Commonly used brand name(s)
In the U.S.
Available Dosage Forms:
Therapeutic Class: Calcium Regulator
Uses For Ganite
Gallium nitrate is used to treat hypercalcemia (too much calcium in the blood) that may occur with some types of cancer.
This medicine is available only with your doctor's prescription.
Before Using Ganite
In deciding to use a medicine, the risks of taking the medicine must be weighed against the good it will do. This is a decision you and your doctor will make. For this medicine, the following should be considered:
Tell your doctor if you have ever had any unusual or allergic reaction to this medicine or any other medicines. Also tell your health care professional if you have any other types of allergies, such as to foods, dyes, preservatives, or animals. For non-prescription products, read the label or package ingredients carefully.
Studies on this medicine have been done only in adult patients, and there is no specific information comparing use of gallium nitrate in children with use in other age groups.
Many medicines have not been studied specifically in older people.
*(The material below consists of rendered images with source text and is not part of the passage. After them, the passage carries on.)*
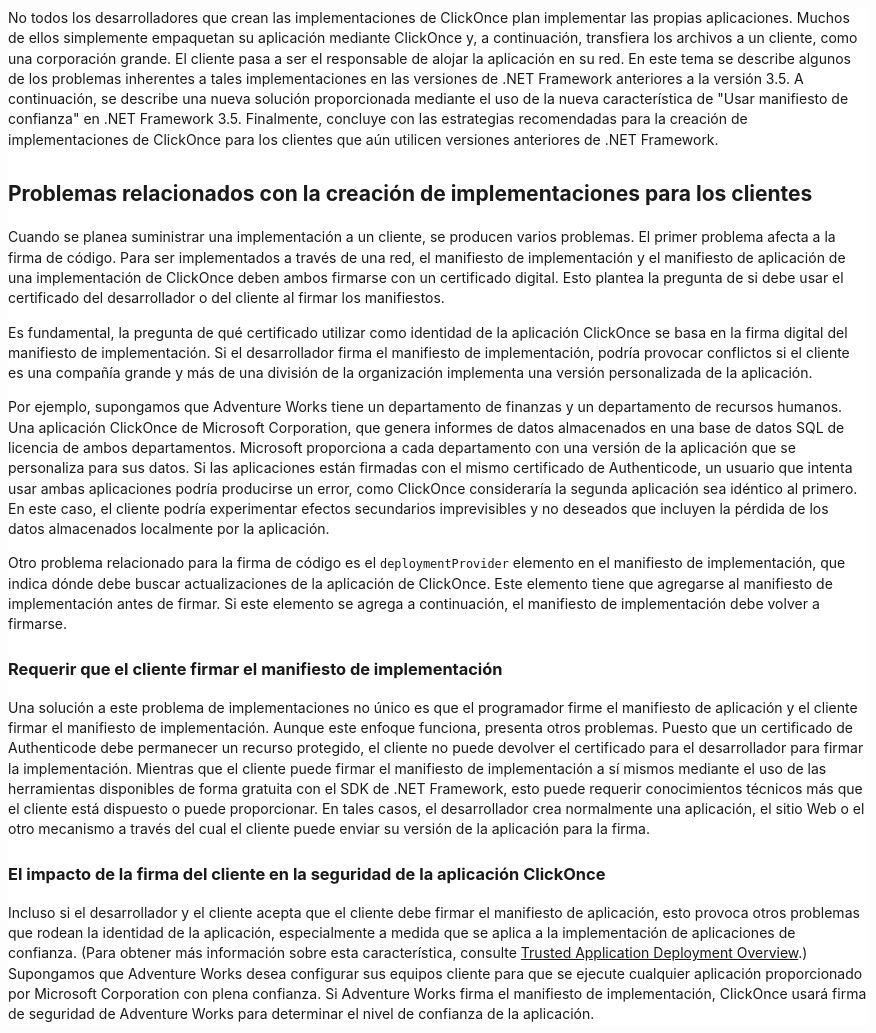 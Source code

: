 No todos los desarrolladores que crean las implementaciones de ClickOnce plan implementar las propias aplicaciones. Muchos de ellos simplemente empaquetan su aplicación mediante ClickOnce y, a continuación, transfiera los archivos a un cliente, como una corporación grande. El cliente pasa a ser el responsable de alojar la aplicación en su red. En este tema se describe algunos de los problemas inherentes a tales implementaciones en las versiones de .NET Framework anteriores a la versión 3.5. A continuación, se describe una nueva solución proporcionada mediante el uso de la nueva característica de "Usar manifiesto de confianza" en .NET Framework 3.5. Finalmente, concluye con las estrategias recomendadas para la creación de implementaciones de ClickOnce para los clientes que aún utilicen versiones anteriores de .NET Framework.  
  
## <a name="issues-involved-in-creating-deployments-for-customers"></a>Problemas relacionados con la creación de implementaciones para los clientes  
 Cuando se planea suministrar una implementación a un cliente, se producen varios problemas. El primer problema afecta a la firma de código. Para ser implementados a través de una red, el manifiesto de implementación y el manifiesto de aplicación de una implementación de ClickOnce deben ambos firmarse con un certificado digital. Esto plantea la pregunta de si debe usar el certificado del desarrollador o del cliente al firmar los manifiestos.  
  
 Es fundamental, la pregunta de qué certificado utilizar como identidad de la aplicación ClickOnce se basa en la firma digital del manifiesto de implementación. Si el desarrollador firma el manifiesto de implementación, podría provocar conflictos si el cliente es una compañía grande y más de una división de la organización implementa una versión personalizada de la aplicación.  
  
 Por ejemplo, supongamos que Adventure Works tiene un departamento de finanzas y un departamento de recursos humanos. Una aplicación ClickOnce de Microsoft Corporation, que genera informes de datos almacenados en una base de datos SQL de licencia de ambos departamentos. Microsoft proporciona a cada departamento con una versión de la aplicación que se personaliza para sus datos. Si las aplicaciones están firmadas con el mismo certificado de Authenticode, un usuario que intenta usar ambas aplicaciones podría producirse un error, como ClickOnce consideraría la segunda aplicación sea idéntico al primero. En este caso, el cliente podría experimentar efectos secundarios imprevisibles y no deseados que incluyen la pérdida de los datos almacenados localmente por la aplicación.  
  
 Otro problema relacionado para la firma de código es el `deploymentProvider` elemento en el manifiesto de implementación, que indica dónde debe buscar actualizaciones de la aplicación de ClickOnce. Este elemento tiene que agregarse al manifiesto de implementación antes de firmar. Si este elemento se agrega a continuación, el manifiesto de implementación debe volver a firmarse.  
  
### <a name="requiring-the-customer-to-sign-the-deployment-manifest"></a>Requerir que el cliente firmar el manifiesto de implementación  
 Una solución a este problema de implementaciones no único es que el programador firme el manifiesto de aplicación y el cliente firmar el manifiesto de implementación. Aunque este enfoque funciona, presenta otros problemas. Puesto que un certificado de Authenticode debe permanecer un recurso protegido, el cliente no puede devolver el certificado para el desarrollador para firmar la implementación. Mientras que el cliente puede firmar el manifiesto de implementación a sí mismos mediante el uso de las herramientas disponibles de forma gratuita con el SDK de .NET Framework, esto puede requerir conocimientos técnicos más que el cliente está dispuesto o puede proporcionar. En tales casos, el desarrollador crea normalmente una aplicación, el sitio Web o el otro mecanismo a través del cual el cliente puede enviar su versión de la aplicación para la firma.  
  
### <a name="the-impact-of-customer-signing-on-clickonce-application-security"></a>El impacto de la firma del cliente en la seguridad de la aplicación ClickOnce  
 Incluso si el desarrollador y el cliente acepta que el cliente debe firmar el manifiesto de aplicación, esto provoca otros problemas que rodean la identidad de la aplicación, especialmente a medida que se aplica a la implementación de aplicaciones de confianza. (Para obtener más información sobre esta característica, consulte [Trusted Application Deployment Overview](../deployment/trusted-application-deployment-overview.md).) Supongamos que Adventure Works desea configurar sus equipos cliente para que se ejecute cualquier aplicación proporcionado por Microsoft Corporation con plena confianza. Si Adventure Works firma el manifiesto de implementación, ClickOnce usará firma de seguridad de Adventure Works para determinar el nivel de confianza de la aplicación.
Therefore, it may not be known whether they work exactly the same way they do in younger adults. Although there is no specific information comparing use of gallium nitrate in the elderly with use in other age groups, this medicine is not expected to cause different side effects or problems in older people than it does in younger adults.
|All Trimesters||C||Animal studies have shown an adverse effect and there are no adequate studies in pregnant women OR no animal studies have been conducted and there are no adequate studies in pregnant women.|
There are no adequate studies in women for determining infant risk when using this medication during breastfeeding. Weigh the potential benefits against the potential risks before taking this medication while breastfeeding.
Interactions with Medicines
Although certain medicines should not be used together at all, in other cases two different medicines may be used together even if an interaction might occur. In these cases, your doctor may want to change the dose, or other precautions may be necessary. When you are taking this medicine, it is especially important that your healthcare professional know if you are taking any of the medicines listed below. The following interactions have been selected on the basis of their potential significance and are not necessarily all-inclusive.
Using this medicine with any of the following medicines is not recommended. Your doctor may decide not to treat you with this medication or change some of the other medicines you take.
- Rotavirus Vaccine, Live
Using this medicine with any of the following medicines is usually not recommended, but may be required in some cases. If both medicines are prescribed together, your doctor may change the dose or how often you use one or both of the medicines.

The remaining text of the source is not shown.